**GIVEN RECORDS:**
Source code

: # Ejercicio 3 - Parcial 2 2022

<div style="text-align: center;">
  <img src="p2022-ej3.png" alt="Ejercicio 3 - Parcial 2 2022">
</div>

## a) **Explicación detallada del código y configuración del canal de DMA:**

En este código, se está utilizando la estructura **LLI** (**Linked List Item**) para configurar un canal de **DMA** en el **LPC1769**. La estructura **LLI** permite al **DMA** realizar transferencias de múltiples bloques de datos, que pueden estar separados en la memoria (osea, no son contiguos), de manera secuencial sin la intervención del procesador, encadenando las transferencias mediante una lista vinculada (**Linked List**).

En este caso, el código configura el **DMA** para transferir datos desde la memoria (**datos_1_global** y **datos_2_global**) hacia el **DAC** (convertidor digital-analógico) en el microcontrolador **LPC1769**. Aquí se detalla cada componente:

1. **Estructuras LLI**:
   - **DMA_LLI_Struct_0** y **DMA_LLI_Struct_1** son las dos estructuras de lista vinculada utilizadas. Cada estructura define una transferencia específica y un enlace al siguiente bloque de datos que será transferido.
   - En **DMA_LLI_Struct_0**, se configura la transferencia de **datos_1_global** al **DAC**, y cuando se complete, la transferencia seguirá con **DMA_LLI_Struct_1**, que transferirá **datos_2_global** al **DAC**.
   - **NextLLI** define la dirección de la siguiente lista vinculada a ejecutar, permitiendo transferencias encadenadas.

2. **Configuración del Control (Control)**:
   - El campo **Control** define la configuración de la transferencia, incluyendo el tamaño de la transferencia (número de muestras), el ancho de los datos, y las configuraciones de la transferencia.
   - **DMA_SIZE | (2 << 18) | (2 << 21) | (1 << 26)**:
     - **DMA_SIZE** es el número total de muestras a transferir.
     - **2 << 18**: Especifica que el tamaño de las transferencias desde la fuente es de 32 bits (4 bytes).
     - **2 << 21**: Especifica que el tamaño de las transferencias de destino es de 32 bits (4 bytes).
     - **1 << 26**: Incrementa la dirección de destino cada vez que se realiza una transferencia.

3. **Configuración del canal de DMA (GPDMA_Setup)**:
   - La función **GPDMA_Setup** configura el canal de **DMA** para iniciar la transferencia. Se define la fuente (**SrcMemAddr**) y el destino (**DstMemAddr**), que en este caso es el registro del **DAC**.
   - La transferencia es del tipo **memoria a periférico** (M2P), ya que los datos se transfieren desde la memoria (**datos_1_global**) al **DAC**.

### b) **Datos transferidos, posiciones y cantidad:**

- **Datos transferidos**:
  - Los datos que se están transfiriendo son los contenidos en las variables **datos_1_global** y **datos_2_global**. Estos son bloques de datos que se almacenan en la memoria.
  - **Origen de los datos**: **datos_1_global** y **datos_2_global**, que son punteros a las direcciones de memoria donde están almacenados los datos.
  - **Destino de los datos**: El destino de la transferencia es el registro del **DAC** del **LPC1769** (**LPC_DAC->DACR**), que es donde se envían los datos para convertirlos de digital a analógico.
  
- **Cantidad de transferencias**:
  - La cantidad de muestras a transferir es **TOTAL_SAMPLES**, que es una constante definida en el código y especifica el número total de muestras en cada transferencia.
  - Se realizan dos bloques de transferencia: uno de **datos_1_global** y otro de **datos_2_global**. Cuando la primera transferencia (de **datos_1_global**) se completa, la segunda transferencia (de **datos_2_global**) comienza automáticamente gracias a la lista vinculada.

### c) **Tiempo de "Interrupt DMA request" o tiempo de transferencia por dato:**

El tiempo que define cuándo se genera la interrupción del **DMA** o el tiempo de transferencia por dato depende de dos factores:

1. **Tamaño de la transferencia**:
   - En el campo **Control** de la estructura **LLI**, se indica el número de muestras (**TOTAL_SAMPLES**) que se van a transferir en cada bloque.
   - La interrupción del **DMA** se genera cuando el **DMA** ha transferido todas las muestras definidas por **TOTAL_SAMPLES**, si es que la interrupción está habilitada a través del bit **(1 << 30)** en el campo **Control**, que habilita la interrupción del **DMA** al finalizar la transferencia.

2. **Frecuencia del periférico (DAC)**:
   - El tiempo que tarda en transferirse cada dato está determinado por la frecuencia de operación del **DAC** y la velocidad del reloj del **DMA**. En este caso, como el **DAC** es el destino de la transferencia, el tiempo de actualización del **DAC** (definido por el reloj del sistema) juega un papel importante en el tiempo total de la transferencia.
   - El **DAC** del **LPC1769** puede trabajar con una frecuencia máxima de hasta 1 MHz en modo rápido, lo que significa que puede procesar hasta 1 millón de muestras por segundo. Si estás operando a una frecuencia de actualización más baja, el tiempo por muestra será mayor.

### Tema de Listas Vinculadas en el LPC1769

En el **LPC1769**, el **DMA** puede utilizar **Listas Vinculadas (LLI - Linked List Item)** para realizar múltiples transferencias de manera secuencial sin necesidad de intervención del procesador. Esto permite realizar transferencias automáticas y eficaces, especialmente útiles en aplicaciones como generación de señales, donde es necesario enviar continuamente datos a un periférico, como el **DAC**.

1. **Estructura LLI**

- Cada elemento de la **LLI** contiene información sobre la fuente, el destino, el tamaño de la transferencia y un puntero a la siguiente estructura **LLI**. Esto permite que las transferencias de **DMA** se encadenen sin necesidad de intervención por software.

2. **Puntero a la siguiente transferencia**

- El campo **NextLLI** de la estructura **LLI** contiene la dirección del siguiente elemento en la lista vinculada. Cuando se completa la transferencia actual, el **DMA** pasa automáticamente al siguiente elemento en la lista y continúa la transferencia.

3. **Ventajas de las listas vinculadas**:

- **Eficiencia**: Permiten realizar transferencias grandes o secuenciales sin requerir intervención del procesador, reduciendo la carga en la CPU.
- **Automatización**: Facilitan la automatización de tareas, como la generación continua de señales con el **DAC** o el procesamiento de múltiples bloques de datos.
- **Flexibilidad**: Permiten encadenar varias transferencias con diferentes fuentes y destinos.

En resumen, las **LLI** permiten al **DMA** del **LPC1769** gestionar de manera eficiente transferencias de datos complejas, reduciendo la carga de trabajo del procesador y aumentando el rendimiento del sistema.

**WHAT YOU NEED TO DO:** Pull every line containing the word "generación" out of the entries above.

**TASK RESPONSE:**
En el **LPC1769**, el **DMA** puede utilizar **Listas Vinculadas (LLI - Linked List Item)** para realizar múltiples transferencias de manera secuencial sin necesidad de intervención del procesador. Esto permite realizar transferencias automáticas y eficaces, especialmente útiles en aplicaciones como generación de señales, donde es necesario enviar continuamente datos a un periférico, como el **DAC**.
- **Automatización**: Facilitan la automatización de tareas, como la generación continua de señales con el **DAC** o el procesamiento de múltiples bloques de datos.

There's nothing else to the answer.